Aguirre-Fernández, G., Blasi, D. E., & Sánchez-Villagra, M. R. (2020). Panpipes as units of cultural analysis and dispersal. Evolutionary Human Sciences, 2: e17. doi:10.1017/ehs.2020.15.


Cite as: http://hdl.handle.net/21.11116/0000-0007-5A0C-8
Abstract
The panpipe is a musical instrument composed of end-blown tubes of different lengths tied together. They can be traced back to the Neolithic, and they have been found at prehistoric sites in China, Europe and South America. Panpipes display substantial variation in space and time across functional and aesthetic dimensions. Finding similarities in panpipes that belong to distant human groups poses a challenge to cultural evolution: while some have claimed that their relative simplicity speaks for independent inventions, others argue that strong similarities of specific features in panpipes from Asia, Oceania and South America suggest long-distance diffusion events. We examined 20 features of a worldwide sample of 401 panpipes and analysed statistically whether instrument features can successfully be used to determine provenance.

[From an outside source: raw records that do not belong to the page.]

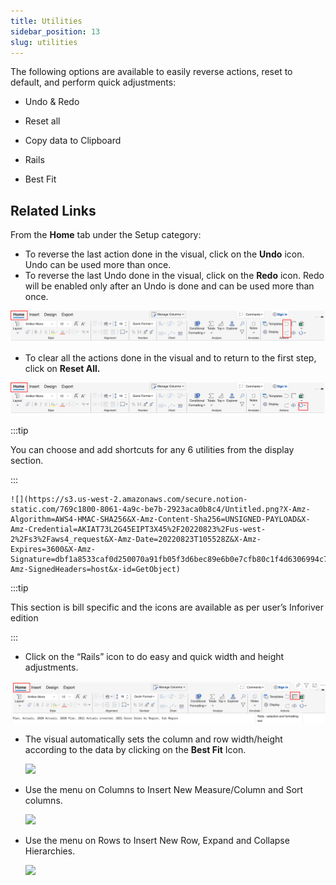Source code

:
 ```yaml
---
title: Utilities
sidebar_position: 13
slug: utilities
---
```




The following options are available to easily reverse actions, reset to default, and perform quick adjustments:

- Undo & Redo

- Reset all

- Copy data to Clipboard

- Rails

- Best Fit

## Related Links














From the **Home** tab under the Setup category:

- To reverse the last action done in the visual, click on the **Undo** icon. Undo can be used more than once.
- To reverse the last Undo done in the visual, click on the **Redo** icon. Redo will be enabled only after an Undo is done and can be used more than once.

![](/img/1256038865.png)

- To clear all the actions done in the visual and to return to the first step, click on **Reset All.**

![](/img/680444884.png)


:::tip

You can choose and add shortcuts for any 6 utilities from the display section.

:::



	![](https://s3.us-west-2.amazonaws.com/secure.notion-static.com/769c1800-8061-4a9c-be7b-2923aca0b8c4/Untitled.png?X-Amz-Algorithm=AWS4-HMAC-SHA256&X-Amz-Content-Sha256=UNSIGNED-PAYLOAD&X-Amz-Credential=AKIAT73L2G45EIPT3X45%2F20220823%2Fus-west-2%2Fs3%2Faws4_request&X-Amz-Date=20220823T105528Z&X-Amz-Expires=3600&X-Amz-Signature=dbf1a8533caf0d250070a91fb05f3d6bec89e6b0e7cfb80c1f4d6306994c7551&X-Amz-SignedHeaders=host&x-id=GetObject)


:::tip

This section is bill specific and the icons are available as per user’s Inforiver edition

:::


- Click on the “Rails” icon to do easy and quick width and height adjustments.

![](/img/1029470484.png)

- The visual automatically sets the column and row width/height according to the data by clicking on the **Best Fit** Icon.

	![](https://s3.us-west-2.amazonaws.com/secure.notion-static.com/a66fd1b0-cd4c-489c-9e38-6c0895abe98c/Untitled.png?X-Amz-Algorithm=AWS4-HMAC-SHA256&X-Amz-Content-Sha256=UNSIGNED-PAYLOAD&X-Amz-Credential=AKIAT73L2G45EIPT3X45%2F20220823%2Fus-west-2%2Fs3%2Faws4_request&X-Amz-Date=20220823T105529Z&X-Amz-Expires=3600&X-Amz-Signature=615bba3996dde42d089f28b043ceea9b6142bdd33258d1ff69afc5aa58e26482&X-Amz-SignedHeaders=host&x-id=GetObject)

- Use the menu on Columns to Insert New Measure/Column and Sort columns.

	![](https://s3.us-west-2.amazonaws.com/secure.notion-static.com/46f878f6-1f79-43b2-870d-5f27e25a44c3/Screenshot_2022-06-21_at_2.25.01_PM.png?X-Amz-Algorithm=AWS4-HMAC-SHA256&X-Amz-Content-Sha256=UNSIGNED-PAYLOAD&X-Amz-Credential=AKIAT73L2G45EIPT3X45%2F20220823%2Fus-west-2%2Fs3%2Faws4_request&X-Amz-Date=20220823T105530Z&X-Amz-Expires=3600&X-Amz-Signature=a6437d296f5a1aa8beed21ee15aa80bdcecc4e884390b7e36c45b8ab9e93cc56&X-Amz-SignedHeaders=host&x-id=GetObject)

- Use the menu on Rows to Insert New Row, Expand and Collapse Hierarchies.

	![](https://s3.us-west-2.amazonaws.com/secure.notion-static.com/4dd74850-070a-41d8-9bb8-732325ffd338/Screenshot_2022-06-21_at_2.29.05_PM.png?X-Amz-Algorithm=AWS4-HMAC-SHA256&X-Amz-Content-Sha256=UNSIGNED-PAYLOAD&X-Amz-Credential=AKIAT73L2G45EIPT3X45%2F20220823%2Fus-west-2%2Fs3%2Faws4_request&X-Amz-Date=20220823T105531Z&X-Amz-Expires=3600&X-Amz-Signature=f0cd3de2b4b5eb0bd050e8e08011d1942e4254c653dad0971b039b15f4f12e13&X-Amz-SignedHeaders=host&x-id=GetObject)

The model predictions suggest that panpipes are reliable provenance markers, but we found an unusual classification error in which Melanesian panpipes are predicted as originating in South America. Although this pattern may be signalling a diffusion event, other factors such as convergence and preservation biases may play a role. Our analyses show the potential of cultural evolution research on music that incorporates material evidence, which in this study includes both archaeological and ethnographic samples preserved in museum collections.